> _ASSIGNED TASK_: Nothing but the exact lines from the one containing "- 对的性维护、适应性维护、完善性维护、防止性维护基本概念(Ⅱ)" through the last line of the records below belongs in your answer.

> _GIVEN INFORMATION_:
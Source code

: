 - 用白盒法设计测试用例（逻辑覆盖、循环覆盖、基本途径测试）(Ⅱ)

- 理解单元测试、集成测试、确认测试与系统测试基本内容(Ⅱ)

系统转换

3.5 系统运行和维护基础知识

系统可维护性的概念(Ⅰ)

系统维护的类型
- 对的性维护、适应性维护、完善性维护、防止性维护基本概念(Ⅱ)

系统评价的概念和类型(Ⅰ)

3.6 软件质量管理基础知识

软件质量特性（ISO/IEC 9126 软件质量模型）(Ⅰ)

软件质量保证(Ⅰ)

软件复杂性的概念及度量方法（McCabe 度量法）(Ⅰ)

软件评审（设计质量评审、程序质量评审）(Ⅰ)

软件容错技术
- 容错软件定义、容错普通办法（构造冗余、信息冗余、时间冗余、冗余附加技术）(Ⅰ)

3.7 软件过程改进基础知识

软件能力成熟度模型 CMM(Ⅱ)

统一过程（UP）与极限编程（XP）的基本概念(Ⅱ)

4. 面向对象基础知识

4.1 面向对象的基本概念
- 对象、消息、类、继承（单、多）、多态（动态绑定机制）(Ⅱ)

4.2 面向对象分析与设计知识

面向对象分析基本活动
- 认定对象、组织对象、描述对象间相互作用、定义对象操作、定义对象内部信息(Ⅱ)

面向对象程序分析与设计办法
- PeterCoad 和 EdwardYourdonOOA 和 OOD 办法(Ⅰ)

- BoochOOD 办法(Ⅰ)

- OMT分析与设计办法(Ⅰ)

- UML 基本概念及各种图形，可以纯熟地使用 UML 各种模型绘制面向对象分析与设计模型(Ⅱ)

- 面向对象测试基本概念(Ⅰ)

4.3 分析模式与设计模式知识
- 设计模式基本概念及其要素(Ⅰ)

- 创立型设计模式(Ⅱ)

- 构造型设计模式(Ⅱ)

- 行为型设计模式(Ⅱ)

> _ANSWER_:
- 对的性维护、适应性维护、完善性维护、防止性维护基本概念(Ⅱ)

系统评价的概念和类型(Ⅰ)

3.6 软件质量管理基础知识

软件质量特性（ISO/IEC 9126 软件质量模型）(Ⅰ)

软件质量保证(Ⅰ)

软件复杂性的概念及度量方法（McCabe 度量法）(Ⅰ)

软件评审（设计质量评审、程序质量评审）(Ⅰ)

软件容错技术
- 容错软件定义、容错普通办法（构造冗余、信息冗余、时间冗余、冗余附加技术）(Ⅰ)

3.7 软件过程改进基础知识

软件能力成熟度模型 CMM(Ⅱ)

统一过程（UP）与极限编程（XP）的基本概念(Ⅱ)

4. 面向对象基础知识

4.1 面向对象的基本概念
- 对象、消息、类、继承（单、多）、多态（动态绑定机制）(Ⅱ)

4.2 面向对象分析与设计知识

面向对象分析基本活动
- 认定对象、组织对象、描述对象间相互作用、定义对象操作、定义对象内部信息(Ⅱ)

面向对象程序分析与设计办法
- PeterCoad 和 EdwardYourdonOOA 和 OOD 办法(Ⅰ)

- BoochOOD 办法(Ⅰ)

- OMT分析与设计办法(Ⅰ)

- UML 基本概念及各种图形，可以纯熟地使用 UML 各种模型绘制面向对象分析与设计模型(Ⅱ)

- 面向对象测试基本概念(Ⅰ)

4.3 分析模式与设计模式知识
- 设计模式基本概念及其要素(Ⅰ)

- 创立型设计模式(Ⅱ)

- 构造型设计模式(Ⅱ)

- 行为型设计模式(Ⅱ)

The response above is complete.